After months and months of red tape and hauling this little kid around in my arms until they’re big enough to frighten Madonna, Atti finally has his own way of getting around in the world.
It’s very bittersweet for me. Part of me watches him in his chair, excited to see the world on a whole new level and rushing right into the thick of things, and I’m thrilled. Thrilled that he can have some more independence, that he can find a way to get around in this world, that he can now be part of the pack of kids causing a ruckus. And the other part of me is crushed as the last bit of denial that cushioned my hopes no longer makes any sense.

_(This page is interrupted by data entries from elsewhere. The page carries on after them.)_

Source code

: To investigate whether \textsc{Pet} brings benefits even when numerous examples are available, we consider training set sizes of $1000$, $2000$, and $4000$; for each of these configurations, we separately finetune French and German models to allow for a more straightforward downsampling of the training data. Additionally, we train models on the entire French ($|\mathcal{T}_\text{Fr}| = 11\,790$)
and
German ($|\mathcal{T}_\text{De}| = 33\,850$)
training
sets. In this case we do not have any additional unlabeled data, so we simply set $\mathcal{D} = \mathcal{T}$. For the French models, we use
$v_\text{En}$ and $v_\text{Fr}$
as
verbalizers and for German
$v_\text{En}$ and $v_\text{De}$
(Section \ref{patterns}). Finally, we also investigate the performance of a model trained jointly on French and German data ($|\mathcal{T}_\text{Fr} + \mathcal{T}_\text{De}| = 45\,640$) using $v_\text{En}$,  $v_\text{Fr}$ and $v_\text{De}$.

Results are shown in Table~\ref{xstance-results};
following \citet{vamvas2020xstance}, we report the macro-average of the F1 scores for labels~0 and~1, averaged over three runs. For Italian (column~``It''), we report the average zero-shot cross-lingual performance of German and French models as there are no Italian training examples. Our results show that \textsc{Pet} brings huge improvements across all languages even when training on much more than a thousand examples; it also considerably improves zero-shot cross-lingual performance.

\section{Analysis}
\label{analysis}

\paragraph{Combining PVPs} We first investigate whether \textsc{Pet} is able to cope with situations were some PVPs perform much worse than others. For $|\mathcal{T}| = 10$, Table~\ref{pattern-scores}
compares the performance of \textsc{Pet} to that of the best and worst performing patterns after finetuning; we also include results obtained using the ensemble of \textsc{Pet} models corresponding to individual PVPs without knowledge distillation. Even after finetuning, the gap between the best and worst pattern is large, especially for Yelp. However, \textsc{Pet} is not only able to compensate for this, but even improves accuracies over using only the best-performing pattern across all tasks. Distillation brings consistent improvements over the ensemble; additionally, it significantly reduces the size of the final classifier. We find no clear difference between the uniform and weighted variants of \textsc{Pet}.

With cerebral palsy, you never know what it’s going to look like until it starts looking like it. Doctors predicted that he would never walk, but I was convinced they were wrong. I still am. I still think he’s going to walk, and maybe just use the wheelchair on long days. But the overachiever in me didn’t just want the doctors to be wrong, I wanted them to be so wrong they’d be embarrassed. I wanted Atti to be walking so well and so soon that we’d never even get to this point. I needed to think that to keep putting one foot in front of the other, but here we are. And it’s looking like what I never wanted to believe it would look like.
But then I watch him in action, and the sweet so far outweighs the bitter that it might even be better this way. To watch him not just blossom, but explode as he relates to the whole world in a different way, it just makes me weep. It’s like magic, his speech has improved, his behavior has improved, because now he’s not just in his own little world, he’s found his way into ours.
And he’s going to explore every bit of it.